3. evidence that unlawful harassment exists, an injunction shall issue prohibiting the harassment.” (§ 527.6, subds. (h) & (i).) Orders issued under section 527.6 are subject to appellate review. (§ 904.1, subd. (a)(6).) Standard of Review As below, Parker is proceeding in propria persona. Ms. Armstrong has not filed a respondent’s brief or otherwise participated in the appeal. For Parker’s benefit, it is noted that failure to file a respondent’s brief does not constitute a default, i.e., the appealed order is not automatically reversed. (In re Bryce C. (1995) 12 Cal.4th 226, 232.) We consider the appellant’s brief, independently examine the record on appeal, and reverse only if prejudicial error is found. (Ibid.; Kennedy v. Eldridge (2011) 201 Cal.App.4th 1197, 1203; see also, Cal. Rules of Court, rule 8.220(a)(2).) The trial court’s decision is reviewed under the substantial evidence standard. (R.D. v. P.M. (2011) 202 Cal.App.4th 181, 188 [“The appropriate test on appeal is whether the findings (express and implied) that support the trial court’s entry of the restraining order are justified by substantial evidence in the record.”].) Substantial evidence is defined as “reasonable and credible evidence of solid value carrying legal significance.” (Estate of Trikha (2013) 219 Cal.App.4th 791, 804.) We resolve all factual conflicts and questions of credibility in favor of the prevailing party and indulge all reasonable inferences supporting the findings of the trial court. (Schild v.

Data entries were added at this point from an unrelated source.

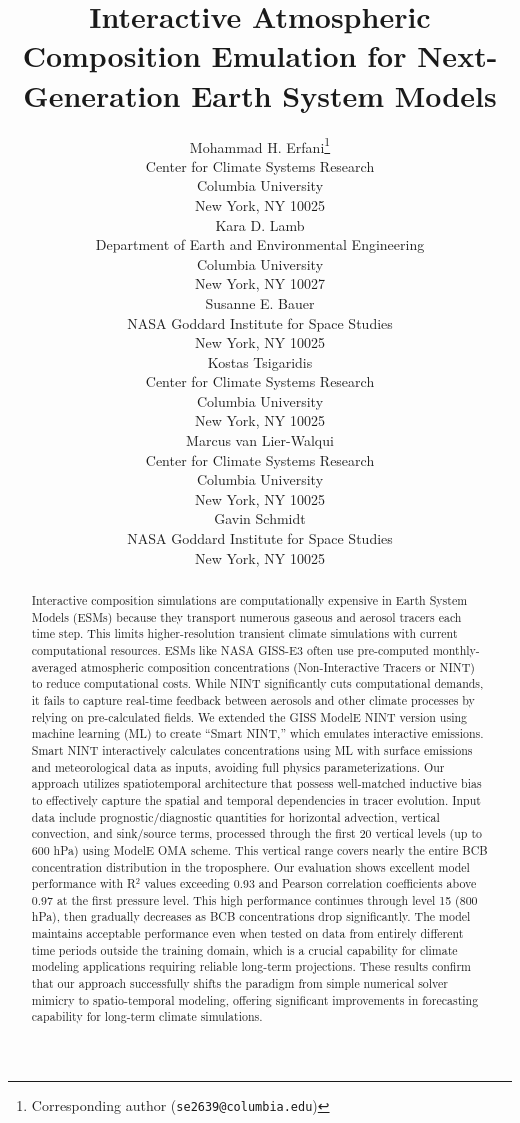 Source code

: \documentclass{article}
\title{Interactive Atmospheric Composition Emulation for Next-Generation Earth System Models}
\author{%
    Mohammad H. Erfani\thanks{Corresponding author (\texttt{se2639@columbia.edu})} \\
    Center for Climate Systems Research\\
    Columbia University\\
    New York, NY 10025 \\
    \And
    Kara D. Lamb \\
    Department of Earth and Environmental Engineering \\
    Columbia University \\
    New York, NY 10027\\
    \And
    Susanne E. Bauer \\
    NASA Goddard Institute for Space Studies\\
    New York, NY 10025 \\
    \And
    Kostas Tsigaridis \\
    Center for Climate Systems Research\\
    Columbia University\\
    New York, NY 10025 \\
    \And
    Marcus van Lier-Walqui\\
    Center for Climate Systems Research\\
    Columbia University\\
    New York, NY 10025\\
    \And
    Gavin Schmidt\\
    NASA Goddard Institute for Space Studies\\
    New York, NY 10025 \\
}
\begin{document}
\maketitle

\begin{abstract}
    Interactive composition simulations are computationally expensive in Earth System Models (ESMs) because they transport numerous gaseous and aerosol tracers each time step. This limits higher-resolution transient climate simulations with current computational resources. ESMs like NASA GISS-E3 often use pre-computed monthly-averaged atmospheric composition concentrations (Non-Interactive Tracers or NINT) to reduce computational costs. While NINT significantly cuts computational demands, it fails to capture real-time feedback between aerosols and other climate processes by relying on pre-calculated fields. We extended the GISS ModelE NINT version using machine learning (ML) to create ``Smart NINT,'' which emulates interactive emissions. Smart NINT interactively calculates concentrations using ML with surface emissions and meteorological data as inputs, avoiding full physics parameterizations. Our approach utilizes spatiotemporal architecture that possess well-matched inductive bias to effectively capture the spatial and temporal dependencies in tracer evolution. Input data include prognostic/diagnostic quantities for horizontal advection, vertical convection, and sink/source terms, processed through the first 20 vertical levels (up to 600 hPa) using ModelE OMA scheme. This vertical range covers nearly the entire BCB concentration distribution in the troposphere. Our evaluation shows excellent model performance with R$^2$ values exceeding 0.93 and Pearson correlation coefficients above 0.97 at the first pressure level. This high performance continues through level 15 (800 hPa), then gradually decreases as BCB concentrations drop significantly. The model maintains acceptable performance even when tested on data from entirely different time periods outside the training domain, which is a crucial capability for climate modeling applications requiring reliable long-term projections. These results confirm that our approach successfully shifts the paradigm from simple numerical solver mimicry to spatio-temporal modeling, offering significant improvements in forecasting capability for long-term climate simulations.
\end{abstract}
\end{document}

Rubin (1991) 232 Cal.App.3d 755, 762.) Under the doctrine of implied findings, we must presume the trial court impliedly found all facts in favor of the prevailing party so long as those implied findings are supported by substantial evidence. (Agri-Systems, Inc. v. Foster Poultry Farms (2008) 168 Cal.App.4th 1128, 1142.) The clear and convincing evidence standard found in section 527.6 is not incorporated into the standard of review on appeal. (See Crail v. Blakely (1973) 8 Cal.3d 744, 750; In re Marriage of Ruelas (2007) 154 Cal.App.4th 339, 345.) “The sufficiency

4. of evidence to establish a given fact, where the law requires proof of the fact to be clear and convincing, is primarily a question for the trial court to determine, and if there is substantial evidence to support its conclusion, the determination is not open to review on appeal. Thus, on appeal from a judgment required to be based upon clear and convincing evidence, the clear and convincing test disappears . . . [and] the usual rule of conflicting evidence is applied, giving full effect to the [prevailing party’s] evidence, however slight, and disregarding the appellant’s evidence, however strong.” (Sheila S. v.